A shrine was erected on the spot where the Buddha's right foot first touched the ground at Sankassa.[9] When the Chinese pilgrims, Xuanzang and Faxian, visited the place, they found three ladders, which had been built of brick and stone by the ancients, to commemorate the Buddha's descent, but the ladders were nearly sunk in the earth.[10][11]
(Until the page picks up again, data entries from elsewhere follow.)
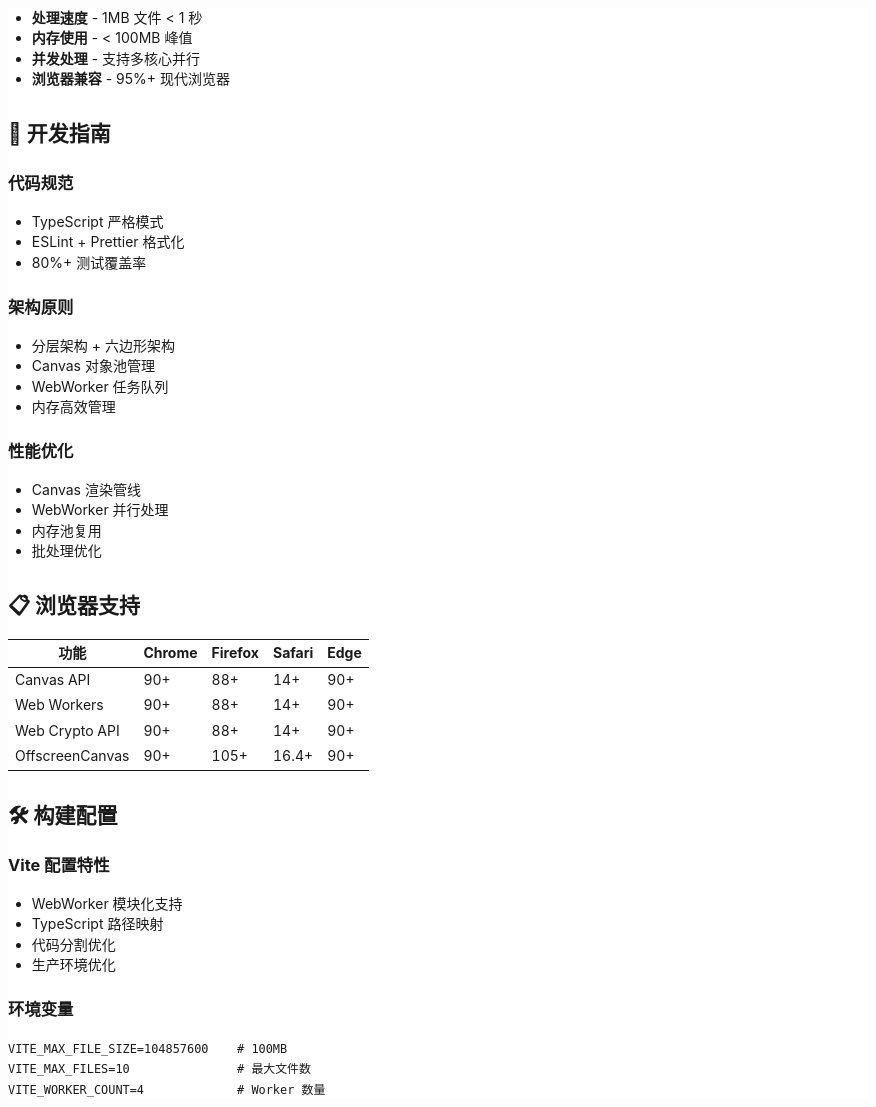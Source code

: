 - **处理速度** - 1MB 文件 < 1 秒
- **内存使用** - < 100MB 峰值
- **并发处理** - 支持多核心并行
- **浏览器兼容** - 95%+ 现代浏览器

## 🔧 开发指南

### 代码规范
- TypeScript 严格模式
- ESLint + Prettier 格式化
- 80%+ 测试覆盖率

### 架构原则
- 分层架构 + 六边形架构
- Canvas 对象池管理
- WebWorker 任务队列
- 内存高效管理

### 性能优化
- Canvas 渲染管线
- WebWorker 并行处理
- 内存池复用
- 批处理优化

## 📋 浏览器支持

| 功能 | Chrome | Firefox | Safari | Edge |
|------|---------|---------|---------|------|
| Canvas API | 90+ | 88+ | 14+ | 90+ |
| Web Workers | 90+ | 88+ | 14+ | 90+ |
| Web Crypto API | 90+ | 88+ | 14+ | 90+ |
| OffscreenCanvas | 90+ | 105+ | 16.4+ | 90+ |

## 🛠️ 构建配置

### Vite 配置特性
- WebWorker 模块化支持
- TypeScript 路径映射
- 代码分割优化
- 生产环境优化

### 环境变量
```env
VITE_MAX_FILE_SIZE=104857600    # 100MB
VITE_MAX_FILES=10               # 最大文件数
VITE_WORKER_COUNT=4             # Worker 数量
```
There was, in the Buddha's time, a deer park at Sankassa where Suhemanta Thera heard the Buddha preach.[12] During the Vajjiputta controversy, Revata Thera, on his way from Soreyya to Sahajati, went through Sankassa. The road he took passed through Sankassa, Kannakujja, Udumbara and Aggalapura.[13] The excavations carried out in the place did not reveal any artifact of importance. An elephant capital from the period of Mauryas and probably from that of Ashokan period was found at the site.[14]


  1. 1 2 3 Dhammapadatthakathā, iii, 224
  2. cf. Visuddhi magga, p. 391
  3. 1 2 3 Sutta Nipāta Commentary, ii, 570
  4. Jātaka, ed. Fausboll, iv, 266
  5. see also Jhánasodhana, Sarabhamiga, and Candábha Játakas
  6. Buddhavamsa Commentary 106, 247
  7. Papañca Sūdanī, Majjhima Commentary i 371
  8. Jātaka, ed. Fausboll, i, 193
  9. Dhammapadatthakathā, iii, 227
  10. Samuel Beal, Romantic Legend of the Buddha, i, 203
  11. Fa Hien, p. 24
  12. Theragāthā Commentary, i, 212
  13. Vinaya Pitaka, ed. Oldenberg, ii, 299f
  14. Sen, Dr. A. C. (2008). Buddhist shrines in India. Kolkota: Maha Bodhi Book Agency. p. 63. ISBN 978-81-87032-78-6.